[Stored entries]

········

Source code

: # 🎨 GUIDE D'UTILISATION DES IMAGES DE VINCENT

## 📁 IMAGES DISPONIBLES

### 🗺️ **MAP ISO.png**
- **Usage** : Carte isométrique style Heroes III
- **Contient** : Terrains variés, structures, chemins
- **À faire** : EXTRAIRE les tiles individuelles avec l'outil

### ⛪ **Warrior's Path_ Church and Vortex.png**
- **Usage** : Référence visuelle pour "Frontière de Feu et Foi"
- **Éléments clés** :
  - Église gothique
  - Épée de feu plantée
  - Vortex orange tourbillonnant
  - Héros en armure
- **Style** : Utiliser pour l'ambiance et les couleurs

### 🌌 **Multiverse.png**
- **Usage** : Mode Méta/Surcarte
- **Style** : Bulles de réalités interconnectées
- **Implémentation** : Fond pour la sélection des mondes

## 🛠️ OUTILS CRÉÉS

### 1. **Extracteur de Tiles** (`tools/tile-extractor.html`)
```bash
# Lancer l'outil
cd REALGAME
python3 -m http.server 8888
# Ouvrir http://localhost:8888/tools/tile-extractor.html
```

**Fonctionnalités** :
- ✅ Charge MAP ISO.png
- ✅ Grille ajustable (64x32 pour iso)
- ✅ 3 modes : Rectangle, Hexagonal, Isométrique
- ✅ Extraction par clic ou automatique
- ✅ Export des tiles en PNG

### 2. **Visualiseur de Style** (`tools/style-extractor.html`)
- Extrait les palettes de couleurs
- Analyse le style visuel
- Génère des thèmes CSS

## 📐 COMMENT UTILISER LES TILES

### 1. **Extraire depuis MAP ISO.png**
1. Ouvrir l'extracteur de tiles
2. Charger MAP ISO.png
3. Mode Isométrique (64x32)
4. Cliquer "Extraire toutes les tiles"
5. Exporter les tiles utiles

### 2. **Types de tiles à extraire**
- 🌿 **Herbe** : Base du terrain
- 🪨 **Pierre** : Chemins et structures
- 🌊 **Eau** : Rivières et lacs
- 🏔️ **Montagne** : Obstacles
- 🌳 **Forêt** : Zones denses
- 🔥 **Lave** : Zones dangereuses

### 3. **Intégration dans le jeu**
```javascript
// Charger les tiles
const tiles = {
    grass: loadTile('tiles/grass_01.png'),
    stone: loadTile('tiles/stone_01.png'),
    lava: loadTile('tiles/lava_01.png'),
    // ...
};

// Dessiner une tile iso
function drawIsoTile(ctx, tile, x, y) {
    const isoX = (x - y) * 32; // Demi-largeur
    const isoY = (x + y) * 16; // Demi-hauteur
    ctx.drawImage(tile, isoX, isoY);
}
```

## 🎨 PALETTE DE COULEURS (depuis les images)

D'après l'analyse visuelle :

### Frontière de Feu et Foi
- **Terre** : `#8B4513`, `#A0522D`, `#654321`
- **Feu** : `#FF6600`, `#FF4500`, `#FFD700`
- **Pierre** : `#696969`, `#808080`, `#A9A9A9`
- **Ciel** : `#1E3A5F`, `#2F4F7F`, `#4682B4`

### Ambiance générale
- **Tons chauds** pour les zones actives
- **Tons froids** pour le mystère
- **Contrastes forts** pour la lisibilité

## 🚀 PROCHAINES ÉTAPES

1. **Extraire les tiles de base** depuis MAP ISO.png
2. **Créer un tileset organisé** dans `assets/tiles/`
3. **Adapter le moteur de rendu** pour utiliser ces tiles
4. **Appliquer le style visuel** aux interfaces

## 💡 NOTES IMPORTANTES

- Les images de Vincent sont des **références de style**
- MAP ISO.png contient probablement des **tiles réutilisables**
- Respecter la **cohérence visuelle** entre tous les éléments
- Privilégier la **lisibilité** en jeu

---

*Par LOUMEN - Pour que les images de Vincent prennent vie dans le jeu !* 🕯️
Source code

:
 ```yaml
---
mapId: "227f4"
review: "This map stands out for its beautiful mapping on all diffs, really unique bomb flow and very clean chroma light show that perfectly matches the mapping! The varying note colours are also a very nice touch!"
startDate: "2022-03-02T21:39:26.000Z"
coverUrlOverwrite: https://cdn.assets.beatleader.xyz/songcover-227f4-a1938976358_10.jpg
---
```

········

EXERCISE AIM |
Please reproduce each line above exactly as written.

RESULT FOR THIS EXERCISE |
Source code

: # 🎨 GUIDE D'UTILISATION DES IMAGES DE VINCENT

## 📁 IMAGES DISPONIBLES

### 🗺️ **MAP ISO.png**
- **Usage** : Carte isométrique style Heroes III
- **Contient** : Terrains variés, structures, chemins
- **À faire** : EXTRAIRE les tiles individuelles avec l'outil

### ⛪ **Warrior's Path_ Church and Vortex.png**
- **Usage** : Référence visuelle pour "Frontière de Feu et Foi"
- **Éléments clés** :
  - Église gothique
  - Épée de feu plantée
  - Vortex orange tourbillonnant
  - Héros en armure
- **Style** : Utiliser pour l'ambiance et les couleurs

### 🌌 **Multiverse.png**
- **Usage** : Mode Méta/Surcarte
- **Style** : Bulles de réalités interconnectées
- **Implémentation** : Fond pour la sélection des mondes

## 🛠️ OUTILS CRÉÉS

### 1. **Extracteur de Tiles** (`tools/tile-extractor.html`)
```bash
# Lancer l'outil
cd REALGAME
python3 -m http.server 8888
# Ouvrir http://localhost:8888/tools/tile-extractor.html
```

**Fonctionnalités** :
- ✅ Charge MAP ISO.png
- ✅ Grille ajustable (64x32 pour iso)
- ✅ 3 modes : Rectangle, Hexagonal, Isométrique
- ✅ Extraction par clic ou automatique
- ✅ Export des tiles en PNG

### 2. **Visualiseur de Style** (`tools/style-extractor.html`)
- Extrait les palettes de couleurs
- Analyse le style visuel
- Génère des thèmes CSS

## 📐 COMMENT UTILISER LES TILES

### 1. **Extraire depuis MAP ISO.png**
1. Ouvrir l'extracteur de tiles
2. Charger MAP ISO.png
3. Mode Isométrique (64x32)
4. Cliquer "Extraire toutes les tiles"
5. Exporter les tiles utiles

### 2. **Types de tiles à extraire**
- 🌿 **Herbe** : Base du terrain
- 🪨 **Pierre** : Chemins et structures
- 🌊 **Eau** : Rivières et lacs
- 🏔️ **Montagne** : Obstacles
- 🌳 **Forêt** : Zones denses
- 🔥 **Lave** : Zones dangereuses

### 3. **Intégration dans le jeu**
```javascript
// Charger les tiles
const tiles = {
    grass: loadTile('tiles/grass_01.png'),
    stone: loadTile('tiles/stone_01.png'),
    lava: loadTile('tiles/lava_01.png'),
    // ...
};

// Dessiner une tile iso
function drawIsoTile(ctx, tile, x, y) {
    const isoX = (x - y) * 32; // Demi-largeur
    const isoY = (x + y) * 16; // Demi-hauteur
    ctx.drawImage(tile, isoX, isoY);
}
```

## 🎨 PALETTE DE COULEURS (depuis les images)

D'après l'analyse visuelle :

### Frontière de Feu et Foi
- **Terre** : `#8B4513`, `#A0522D`, `#654321`
- **Feu** : `#FF6600`, `#FF4500`, `#FFD700`
- **Pierre** : `#696969`, `#808080`, `#A9A9A9`
- **Ciel** : `#1E3A5F`, `#2F4F7F`, `#4682B4`

### Ambiance générale
- **Tons chauds** pour les zones actives
- **Tons froids** pour le mystère
- **Contrastes forts** pour la lisibilité

## 🚀 PROCHAINES ÉTAPES

1. **Extraire les tiles de base** depuis MAP ISO.png
2. **Créer un tileset organisé** dans `assets/tiles/`
3. **Adapter le moteur de rendu** pour utiliser ces tiles
4. **Appliquer le style visuel** aux interfaces

## 💡 NOTES IMPORTANTES

- Les images de Vincent sont des **références de style**
- MAP ISO.png contient probablement des **tiles réutilisables**
- Respecter la **cohérence visuelle** entre tous les éléments
- Privilégier la **lisibilité** en jeu

---

*Par LOUMEN - Pour que les images de Vincent prennent vie dans le jeu !* 🕯️
Source code

:
 ```yaml
---
mapId: "227f4"
review: "This map stands out for its beautiful mapping on all diffs, really unique bomb flow and very clean chroma light show that perfectly matches the mapping! The varying note colours are also a very nice touch!"
startDate: "2022-03-02T21:39:26.000Z"
coverUrlOverwrite: https://cdn.assets.beatleader.xyz/songcover-227f4-a1938976358_10.jpg
---
```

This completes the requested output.